Beloved by Toni Morrison  A friend lent this to me when I was ill, and I remember having to fake one extra day in bed to finish it. It tells the story of Sethe, an escaped slave who is driven to extreme violence against her own children when about to be recaptured. The writing is at times poetic and uplifting and at others vividly, horribly violent, but Morrison never stopped making me live every painful moment with the characters, and rooting for Sethe as her story unfolds. The writing is poetic, dreamlike and addictive, and the appearance of a new Toni Morrison book will always be a big event for me.

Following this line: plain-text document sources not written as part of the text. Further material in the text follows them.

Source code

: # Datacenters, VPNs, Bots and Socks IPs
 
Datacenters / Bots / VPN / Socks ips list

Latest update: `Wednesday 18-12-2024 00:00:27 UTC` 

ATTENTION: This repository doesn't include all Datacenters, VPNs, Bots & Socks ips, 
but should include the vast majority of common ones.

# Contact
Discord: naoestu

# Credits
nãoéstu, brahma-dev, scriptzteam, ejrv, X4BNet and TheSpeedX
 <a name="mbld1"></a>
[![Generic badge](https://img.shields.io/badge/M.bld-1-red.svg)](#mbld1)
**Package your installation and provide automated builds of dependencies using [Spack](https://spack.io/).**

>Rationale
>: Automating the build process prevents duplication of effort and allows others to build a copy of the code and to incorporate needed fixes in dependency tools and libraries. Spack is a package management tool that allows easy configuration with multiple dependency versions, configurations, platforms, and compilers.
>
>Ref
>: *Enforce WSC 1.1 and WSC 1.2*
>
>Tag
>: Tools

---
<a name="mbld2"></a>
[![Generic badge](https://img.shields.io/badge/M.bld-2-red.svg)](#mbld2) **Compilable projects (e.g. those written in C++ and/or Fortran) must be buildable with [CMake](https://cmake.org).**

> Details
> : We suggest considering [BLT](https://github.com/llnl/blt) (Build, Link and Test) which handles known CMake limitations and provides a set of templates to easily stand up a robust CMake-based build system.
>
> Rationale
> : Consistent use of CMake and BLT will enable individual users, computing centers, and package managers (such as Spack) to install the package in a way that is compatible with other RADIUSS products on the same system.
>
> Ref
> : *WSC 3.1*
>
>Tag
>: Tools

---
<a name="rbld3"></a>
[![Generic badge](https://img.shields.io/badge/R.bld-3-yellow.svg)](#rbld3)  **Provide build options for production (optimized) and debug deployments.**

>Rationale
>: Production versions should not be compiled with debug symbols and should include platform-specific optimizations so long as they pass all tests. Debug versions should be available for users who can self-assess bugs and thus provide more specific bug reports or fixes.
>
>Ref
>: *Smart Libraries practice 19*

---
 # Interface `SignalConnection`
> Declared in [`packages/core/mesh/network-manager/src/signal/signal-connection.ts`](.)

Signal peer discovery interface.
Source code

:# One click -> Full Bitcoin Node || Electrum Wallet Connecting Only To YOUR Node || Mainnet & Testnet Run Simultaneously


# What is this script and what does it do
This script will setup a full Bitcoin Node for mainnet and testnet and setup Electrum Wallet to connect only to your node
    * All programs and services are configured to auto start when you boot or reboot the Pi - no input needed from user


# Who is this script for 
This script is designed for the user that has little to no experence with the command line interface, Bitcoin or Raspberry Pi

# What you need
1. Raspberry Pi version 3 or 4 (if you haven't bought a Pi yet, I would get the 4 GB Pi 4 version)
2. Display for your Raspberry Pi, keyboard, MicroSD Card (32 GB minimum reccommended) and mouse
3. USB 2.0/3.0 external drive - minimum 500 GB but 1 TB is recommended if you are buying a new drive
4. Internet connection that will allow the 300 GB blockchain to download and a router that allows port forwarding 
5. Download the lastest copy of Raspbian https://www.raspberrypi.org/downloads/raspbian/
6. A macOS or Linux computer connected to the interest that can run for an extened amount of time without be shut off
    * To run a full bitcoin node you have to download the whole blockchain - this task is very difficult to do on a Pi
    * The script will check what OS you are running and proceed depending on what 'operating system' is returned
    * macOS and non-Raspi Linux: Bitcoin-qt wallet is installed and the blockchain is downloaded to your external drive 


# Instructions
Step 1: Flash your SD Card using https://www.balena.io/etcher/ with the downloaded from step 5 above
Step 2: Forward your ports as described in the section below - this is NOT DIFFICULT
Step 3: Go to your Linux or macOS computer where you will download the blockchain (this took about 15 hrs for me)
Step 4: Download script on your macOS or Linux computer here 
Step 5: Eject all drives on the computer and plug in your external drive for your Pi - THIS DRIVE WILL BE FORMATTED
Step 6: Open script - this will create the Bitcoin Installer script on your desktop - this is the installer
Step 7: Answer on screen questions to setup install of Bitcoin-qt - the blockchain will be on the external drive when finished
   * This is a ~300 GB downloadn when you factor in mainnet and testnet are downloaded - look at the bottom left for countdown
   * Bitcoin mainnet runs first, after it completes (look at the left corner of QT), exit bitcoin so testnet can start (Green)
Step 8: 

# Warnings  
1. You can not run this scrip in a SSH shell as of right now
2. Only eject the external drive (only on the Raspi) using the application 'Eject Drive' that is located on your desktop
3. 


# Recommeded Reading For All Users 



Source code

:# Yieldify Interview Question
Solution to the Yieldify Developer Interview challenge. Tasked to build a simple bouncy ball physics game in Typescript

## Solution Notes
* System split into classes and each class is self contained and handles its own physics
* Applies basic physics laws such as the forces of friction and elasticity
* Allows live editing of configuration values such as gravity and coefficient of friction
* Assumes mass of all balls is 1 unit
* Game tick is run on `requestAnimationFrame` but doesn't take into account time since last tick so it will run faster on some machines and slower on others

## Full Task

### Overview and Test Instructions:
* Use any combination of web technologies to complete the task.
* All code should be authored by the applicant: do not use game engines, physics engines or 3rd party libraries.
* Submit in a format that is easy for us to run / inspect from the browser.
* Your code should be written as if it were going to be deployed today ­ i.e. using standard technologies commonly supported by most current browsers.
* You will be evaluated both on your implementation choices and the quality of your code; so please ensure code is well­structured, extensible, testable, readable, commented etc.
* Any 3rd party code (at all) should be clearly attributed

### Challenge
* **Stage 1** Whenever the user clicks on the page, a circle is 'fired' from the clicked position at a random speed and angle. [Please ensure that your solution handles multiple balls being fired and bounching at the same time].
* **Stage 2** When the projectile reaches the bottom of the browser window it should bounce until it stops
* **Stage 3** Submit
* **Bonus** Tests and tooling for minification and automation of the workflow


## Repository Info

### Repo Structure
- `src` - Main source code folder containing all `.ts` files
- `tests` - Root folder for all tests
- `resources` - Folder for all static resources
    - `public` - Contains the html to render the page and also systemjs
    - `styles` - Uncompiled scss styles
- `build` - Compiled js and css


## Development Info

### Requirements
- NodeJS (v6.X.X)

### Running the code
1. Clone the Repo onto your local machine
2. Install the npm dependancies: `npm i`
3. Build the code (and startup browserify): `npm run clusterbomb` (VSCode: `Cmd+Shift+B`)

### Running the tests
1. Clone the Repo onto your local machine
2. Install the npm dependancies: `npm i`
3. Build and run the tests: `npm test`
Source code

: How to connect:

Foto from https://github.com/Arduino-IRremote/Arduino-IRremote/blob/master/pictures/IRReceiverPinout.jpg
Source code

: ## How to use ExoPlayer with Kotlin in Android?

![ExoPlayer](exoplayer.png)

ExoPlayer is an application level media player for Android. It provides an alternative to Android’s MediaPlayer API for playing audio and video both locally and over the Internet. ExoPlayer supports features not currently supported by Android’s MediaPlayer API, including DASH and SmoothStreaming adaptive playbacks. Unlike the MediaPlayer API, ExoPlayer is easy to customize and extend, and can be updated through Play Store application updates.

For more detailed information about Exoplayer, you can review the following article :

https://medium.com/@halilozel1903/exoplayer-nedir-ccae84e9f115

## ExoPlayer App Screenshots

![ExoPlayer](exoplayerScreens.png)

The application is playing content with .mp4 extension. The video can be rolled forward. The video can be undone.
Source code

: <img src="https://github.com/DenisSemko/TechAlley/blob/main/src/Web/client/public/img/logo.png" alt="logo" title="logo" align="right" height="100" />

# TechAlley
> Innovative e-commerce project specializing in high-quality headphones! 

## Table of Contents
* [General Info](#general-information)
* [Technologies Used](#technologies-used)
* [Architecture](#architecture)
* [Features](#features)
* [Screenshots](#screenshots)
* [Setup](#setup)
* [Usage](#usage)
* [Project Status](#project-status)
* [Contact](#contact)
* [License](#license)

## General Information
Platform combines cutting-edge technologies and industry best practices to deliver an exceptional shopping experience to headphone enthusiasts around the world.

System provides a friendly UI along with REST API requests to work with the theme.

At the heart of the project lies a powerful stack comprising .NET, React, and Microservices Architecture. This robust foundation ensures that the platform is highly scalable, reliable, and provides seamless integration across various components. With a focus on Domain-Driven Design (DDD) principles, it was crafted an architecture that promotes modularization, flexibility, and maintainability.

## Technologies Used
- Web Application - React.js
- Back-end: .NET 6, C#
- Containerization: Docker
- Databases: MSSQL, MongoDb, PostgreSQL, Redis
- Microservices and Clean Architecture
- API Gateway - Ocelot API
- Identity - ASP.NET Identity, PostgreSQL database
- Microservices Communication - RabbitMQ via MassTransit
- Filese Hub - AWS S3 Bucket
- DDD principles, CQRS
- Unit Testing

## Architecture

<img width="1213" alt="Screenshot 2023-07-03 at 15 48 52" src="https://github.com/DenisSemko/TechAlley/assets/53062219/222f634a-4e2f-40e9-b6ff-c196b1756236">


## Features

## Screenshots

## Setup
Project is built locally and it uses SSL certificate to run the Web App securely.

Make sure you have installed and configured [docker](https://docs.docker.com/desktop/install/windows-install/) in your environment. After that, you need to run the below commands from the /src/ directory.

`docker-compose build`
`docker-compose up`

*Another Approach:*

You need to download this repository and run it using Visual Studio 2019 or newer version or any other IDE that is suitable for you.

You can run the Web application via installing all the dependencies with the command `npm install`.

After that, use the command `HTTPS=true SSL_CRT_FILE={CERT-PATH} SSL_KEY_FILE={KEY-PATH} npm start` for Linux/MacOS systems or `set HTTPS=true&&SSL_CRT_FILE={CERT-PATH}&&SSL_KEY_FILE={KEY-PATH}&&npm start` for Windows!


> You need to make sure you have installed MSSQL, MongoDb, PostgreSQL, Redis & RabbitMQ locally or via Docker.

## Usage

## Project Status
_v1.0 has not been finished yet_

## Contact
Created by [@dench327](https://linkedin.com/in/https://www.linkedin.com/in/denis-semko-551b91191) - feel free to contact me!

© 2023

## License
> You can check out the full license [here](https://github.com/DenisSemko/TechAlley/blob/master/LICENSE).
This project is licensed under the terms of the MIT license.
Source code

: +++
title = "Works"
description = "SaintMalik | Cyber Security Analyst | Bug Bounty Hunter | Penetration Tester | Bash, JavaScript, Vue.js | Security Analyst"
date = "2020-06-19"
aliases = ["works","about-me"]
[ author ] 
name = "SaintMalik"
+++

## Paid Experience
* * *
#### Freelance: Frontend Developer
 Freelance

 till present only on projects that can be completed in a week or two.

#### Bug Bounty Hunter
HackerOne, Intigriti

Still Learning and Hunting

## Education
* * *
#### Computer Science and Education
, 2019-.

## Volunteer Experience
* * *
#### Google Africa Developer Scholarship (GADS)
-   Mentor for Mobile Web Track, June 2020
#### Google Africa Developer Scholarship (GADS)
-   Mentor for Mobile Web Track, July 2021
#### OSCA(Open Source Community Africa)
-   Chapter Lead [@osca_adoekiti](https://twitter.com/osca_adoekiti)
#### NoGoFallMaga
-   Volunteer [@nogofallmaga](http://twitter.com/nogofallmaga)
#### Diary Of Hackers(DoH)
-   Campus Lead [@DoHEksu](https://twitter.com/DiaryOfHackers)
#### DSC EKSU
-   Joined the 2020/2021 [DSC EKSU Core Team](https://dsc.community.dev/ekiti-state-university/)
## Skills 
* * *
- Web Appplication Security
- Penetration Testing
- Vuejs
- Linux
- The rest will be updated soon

Cat on a Hot Tin Roof and Other Plays by Tennessee Williams  I studied 'Cat' as one of my English A Level set texts, and somehow it survived this ordeal and is still one of my favourite plays today. I love the muscle and poetry of Williams' language as Brick and Maggie circle each other on a venomously hot night in the deep South. It's a play about hypocrisy and power and the destructive force of love and self-delusion, but it's also witty and charming and it was this combination that captured me and made me think about the kind of writer that I wanted to be. I can't think of a writr who portrays relationships in crisis with more depth, poignancy and honesty.


An Equal Music by Vikram Seth  I start fidgeting if there's no music on in a room, and this novel weaves that look into every single page. I made the mistake of starting it during university finals, and spent my time resenting the endless revision that prevented me from reading it. Uplifting, magnetic and spell-binding - it made my spirit sing.


Wonder by RJ Palacio  This is such a powerful gem of a book. I read it just after becoming a mum - in one of those sleepless nights where it's just you and your baby while the world rests in the darkness around you. It tells the story of a boy called Auggie, who says at the beginning 'I won't describe what I look like. Whatever you're thinking, it's probably worse.'  Whenever he enters a room he stands out in the most challenging of ways, and the book follows him as he starts middle school and has to cope with others' reactions to him as he leaves the bubble of his parents' protection. It is a story about not fitting in, being brave, and about how to trust the world to look after your children. As a new mum it really resonated with me. It is also a reminder of how important it is to be kind, and I think we all need to be reminded of that sometimes.  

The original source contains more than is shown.